Brièvement, voici comment il faut comprendre ce Midrach. La question qui se pose ici est la suivante. D.ieu, Qui transcende la création, s’y révèle au travers des dimensions du temps et de l’espace. Dès lors, en combien de temps créa-t-Il le monde? Le Midrach répond qu’Il le fit en six jours. Puis, le texte demande ce qu’Il fait depuis lors, c'est-à-dire de quelle manière Il révèle Sa Lumière au monde.

La raison pour laquelle D.ieu est appelé "Saint béni soit-Il" est expliquée par le Likouteï Torah Tazrya 22c et d’autres textes.

B) Le chapitre 34 explique comment D.ieu, Qui est infini, créa un monde fini.

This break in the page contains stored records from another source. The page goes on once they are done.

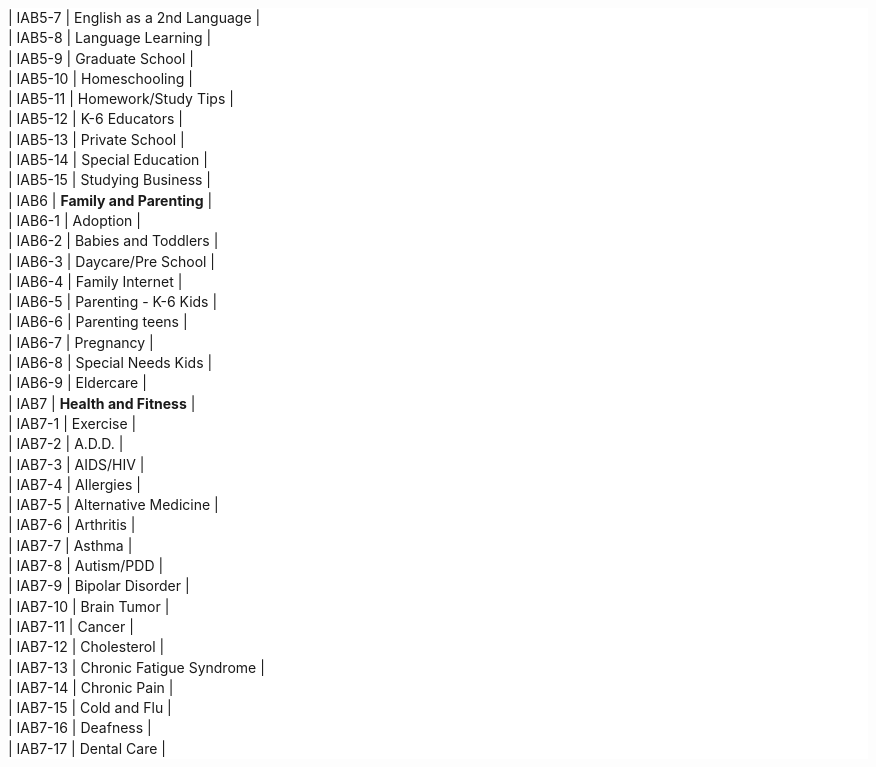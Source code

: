 |   IAB5-7	|   English as a 2nd Language           |  
|   IAB5-8	|   Language Learning                   |  
|   IAB5-9	|   Graduate School                     |  
|   IAB5-10	|   Homeschooling                       |  
|   IAB5-11	|   Homework/Study Tips                 |  
|   IAB5-12	|   K-6 Educators                       |  
|   IAB5-13	|   Private School                      |  
|   IAB5-14	|   Special Education                   |  
|   IAB5-15	|   Studying Business                   |  
|   IAB6    |   **Family and Parenting**              |  
|   IAB6-1	|   Adoption                            |  
|   IAB6-2	|   Babies and Toddlers                   |  
|   IAB6-3	|   Daycare/Pre School                  |  
|   IAB6-4	|   Family Internet                     |  
|   IAB6-5	|   Parenting - K-6 Kids                |  
|   IAB6-6	|   Parenting teens                     |  
|   IAB6-7	|   Pregnancy                           |  
|   IAB6-8	|   Special Needs Kids                  |  
|   IAB6-9	|   Eldercare                           |  
|   IAB7    |   **Health and Fitness**                |  
|   IAB7-1	|   Exercise                            |  
|   IAB7-2	|   A.D.D.                              |  
|   IAB7-3	|   AIDS/HIV                            |  
|   IAB7-4	|   Allergies                           |  
|   IAB7-5	|   Alternative Medicine                |  
|   IAB7-6	|   Arthritis                           |  
|   IAB7-7	|   Asthma                              |  
|   IAB7-8	|   Autism/PDD                          |  
|   IAB7-9	|   Bipolar Disorder                    |  
|   IAB7-10	|   Brain Tumor                         |  
|   IAB7-11	|   Cancer                              |  
|   IAB7-12	|   Cholesterol                         |  
|   IAB7-13	|   Chronic Fatigue Syndrome            |  
|   IAB7-14	|   Chronic Pain                        |  
|   IAB7-15	|   Cold and Flu                          |  
|   IAB7-16	|   Deafness                            |  
|   IAB7-17	|   Dental Care                         |  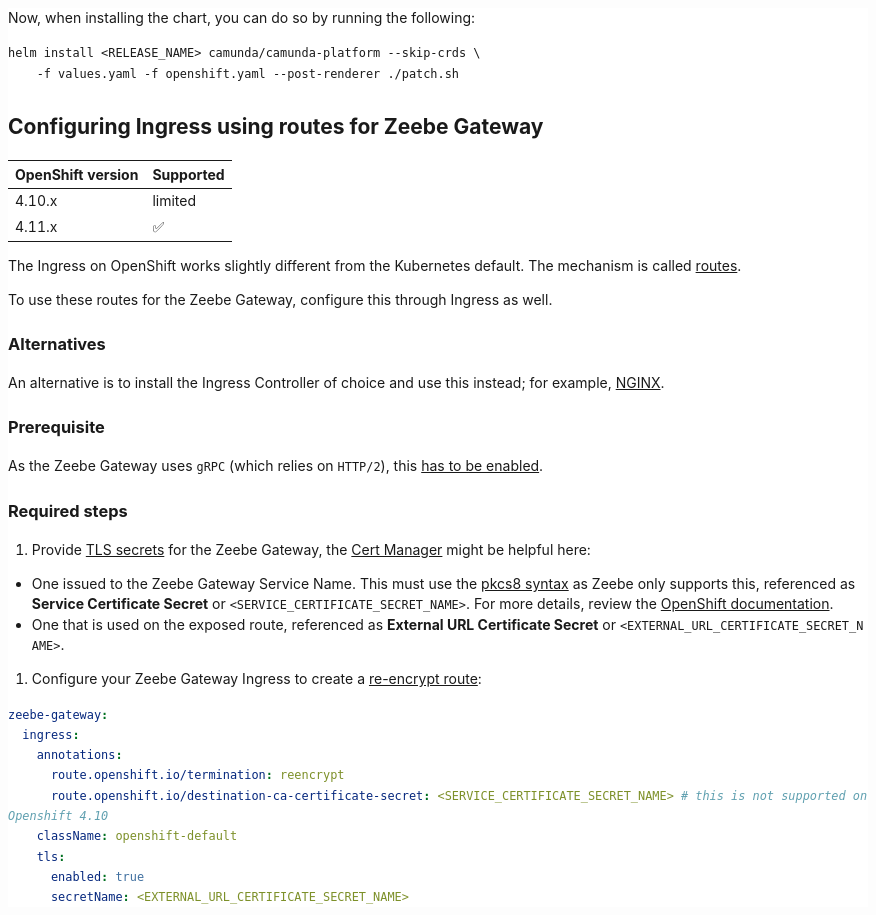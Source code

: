 Now, when installing the chart, you can do so by running the following:

```shell
helm install <RELEASE_NAME> camunda/camunda-platform --skip-crds \
    -f values.yaml -f openshift.yaml --post-renderer ./patch.sh
```

## Configuring Ingress using routes for Zeebe Gateway

| OpenShift version | Supported          |
| ----------------- | ------------------ |
| 4.10.x            | limited            |
| 4.11.x            | :white_check_mark: |

The Ingress on OpenShift works slightly different from the Kubernetes default. The mechanism is called [routes](https://docs.openshift.com/container-platform/4.11/networking/routes/route-configuration.html).

To use these routes for the Zeebe Gateway, configure this through Ingress as well.

### Alternatives

An alternative is to install the Ingress Controller of choice and use this instead; for example, [NGINX](https://www.redhat.com/en/blog/using-nginx-ingress-controller-red-hat-openshift).

### Prerequisite

As the Zeebe Gateway uses `gRPC` (which relies on `HTTP/2`), this [has to be enabled](https://docs.openshift.com/container-platform/4.11/networking/ingress-operator.html#nw-http2-haproxy_configuring-ingress).

### Required steps

1. Provide [TLS secrets](https://kubernetes.io/docs/concepts/configuration/secret/#tls-secrets) for the Zeebe Gateway, the [Cert Manager](https://docs.openshift.com/container-platform/4.11/security/cert_manager_operator/index.html) might be helpful here:

- One issued to the Zeebe Gateway Service Name. This must use the [pkcs8 syntax](https://www.openssl.org/docs/man3.1/man1/openssl-pkcs8.html) as Zeebe only supports this, referenced as **Service Certificate Secret** or `<SERVICE_CERTIFICATE_SECRET_NAME>`. For more details, review the [OpenShift documentation](https://docs.openshift.com/container-platform/4.11/networking/routes/secured-routes.html#nw-ingress-creating-a-reencrypt-route-with-a-custom-certificate_secured-routes).
- One that is used on the exposed route, referenced as **External URL Certificate Secret** or `<EXTERNAL_URL_CERTIFICATE_SECRET_NAME>`.

1. Configure your Zeebe Gateway Ingress to create a [re-encrypt route](https://docs.openshift.com/container-platform/4.11/networking/routes/route-configuration.html#nw-ingress-creating-a-route-via-an-ingress_route-configuration):

```yaml
zeebe-gateway:
  ingress:
    annotations:
      route.openshift.io/termination: reencrypt
      route.openshift.io/destination-ca-certificate-secret: <SERVICE_CERTIFICATE_SECRET_NAME> # this is not supported on Openshift 4.10
    className: openshift-default
    tls:
      enabled: true
      secretName: <EXTERNAL_URL_CERTIFICATE_SECRET_NAME>
```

Il cite, à ce propos, l’image d’une source qui s’écoule en permanence et permet cependant d’emplir des récipients ayant des dimensions précises.

Vous faites remarquer que la lumière de D.ieu modifie la création, lorsqu’elle la reçoit, alors que le récipient n’est pas changé par l’eau qu’il contient. Vous pensez donc que la seconde image, celle du grand érudit qui transmet sa sagesse à l’humble disciple, est plus appropriée.

A différentes reprises, par exemple dans le Biyoureï Zohar Vaychla’h, la ‘Hassidout cite cette première image, mais en parlant d’un fleuve et d’une manière un peu plus détaillée, en précisant que l’onde rince le récipient.

Le discours ‘hassidique de Roch Hachana 5706(3) définit trois issues possibles:
1. L’ustensile peut en être brisé.
2. Il peut se casser et ne plus pouvoir contenir, alors que cela est sa raison d’être. L’eau qui y pénétrera en ressortira donc.
3. L’eau peut aussi ne pas entrer dans l’ustensile, puisque l’onde est infinie.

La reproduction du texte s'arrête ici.